__Brief__: All that should be output is the block of lines below from the line with "- More aggressive" to the line with "- Added proper effect state management", both included, exactly as written.

>>>>>

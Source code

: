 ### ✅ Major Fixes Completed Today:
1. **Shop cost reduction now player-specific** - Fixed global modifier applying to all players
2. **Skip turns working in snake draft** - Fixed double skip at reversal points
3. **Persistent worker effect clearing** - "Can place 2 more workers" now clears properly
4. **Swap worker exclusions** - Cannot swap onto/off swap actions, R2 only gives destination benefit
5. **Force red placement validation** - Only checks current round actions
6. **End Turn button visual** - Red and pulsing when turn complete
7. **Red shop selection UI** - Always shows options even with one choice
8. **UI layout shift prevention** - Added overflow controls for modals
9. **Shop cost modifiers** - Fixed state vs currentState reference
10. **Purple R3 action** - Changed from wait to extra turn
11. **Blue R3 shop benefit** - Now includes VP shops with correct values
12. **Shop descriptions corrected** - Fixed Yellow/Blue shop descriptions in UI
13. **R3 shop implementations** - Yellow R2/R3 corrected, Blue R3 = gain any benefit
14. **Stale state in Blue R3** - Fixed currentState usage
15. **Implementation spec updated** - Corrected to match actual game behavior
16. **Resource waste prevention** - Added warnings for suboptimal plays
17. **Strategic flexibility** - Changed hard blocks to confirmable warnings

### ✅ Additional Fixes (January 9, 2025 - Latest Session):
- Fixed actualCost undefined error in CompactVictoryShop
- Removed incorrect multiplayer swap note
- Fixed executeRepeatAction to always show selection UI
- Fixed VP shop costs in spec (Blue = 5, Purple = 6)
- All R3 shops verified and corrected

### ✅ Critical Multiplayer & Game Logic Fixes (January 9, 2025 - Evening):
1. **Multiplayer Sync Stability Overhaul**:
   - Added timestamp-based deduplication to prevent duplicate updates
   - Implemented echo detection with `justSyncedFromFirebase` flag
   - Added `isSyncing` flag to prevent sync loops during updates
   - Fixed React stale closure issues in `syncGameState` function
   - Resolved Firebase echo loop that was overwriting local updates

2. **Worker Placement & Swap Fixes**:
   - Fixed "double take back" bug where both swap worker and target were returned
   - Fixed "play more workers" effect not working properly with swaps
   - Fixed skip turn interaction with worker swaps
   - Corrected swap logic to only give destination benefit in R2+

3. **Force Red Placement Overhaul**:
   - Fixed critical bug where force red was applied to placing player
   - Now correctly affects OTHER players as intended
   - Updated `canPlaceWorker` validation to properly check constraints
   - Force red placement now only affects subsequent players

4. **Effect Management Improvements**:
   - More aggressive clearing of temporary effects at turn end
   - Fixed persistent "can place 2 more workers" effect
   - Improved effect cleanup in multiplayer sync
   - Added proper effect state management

<<<<<
>>>>>

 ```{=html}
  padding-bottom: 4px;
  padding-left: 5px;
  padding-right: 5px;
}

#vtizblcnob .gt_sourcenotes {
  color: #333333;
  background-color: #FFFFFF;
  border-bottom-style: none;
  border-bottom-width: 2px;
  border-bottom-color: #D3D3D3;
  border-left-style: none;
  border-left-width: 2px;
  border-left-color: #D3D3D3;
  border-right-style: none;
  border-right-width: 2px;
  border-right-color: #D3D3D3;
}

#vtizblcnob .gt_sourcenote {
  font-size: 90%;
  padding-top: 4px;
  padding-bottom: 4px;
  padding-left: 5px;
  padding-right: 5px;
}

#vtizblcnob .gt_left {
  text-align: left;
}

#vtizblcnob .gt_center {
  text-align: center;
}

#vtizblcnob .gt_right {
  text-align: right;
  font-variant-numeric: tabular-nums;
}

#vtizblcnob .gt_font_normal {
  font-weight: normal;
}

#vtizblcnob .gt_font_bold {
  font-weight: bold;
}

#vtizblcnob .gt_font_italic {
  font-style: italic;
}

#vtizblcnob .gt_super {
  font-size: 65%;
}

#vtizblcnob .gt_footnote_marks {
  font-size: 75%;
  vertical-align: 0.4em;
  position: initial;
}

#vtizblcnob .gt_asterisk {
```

<<<<<

__Output__:
   - More aggressive clearing of temporary effects at turn end
   - Fixed persistent "can place 2 more workers" effect
   - Improved effect cleanup in multiplayer sync
   - Added proper effect state management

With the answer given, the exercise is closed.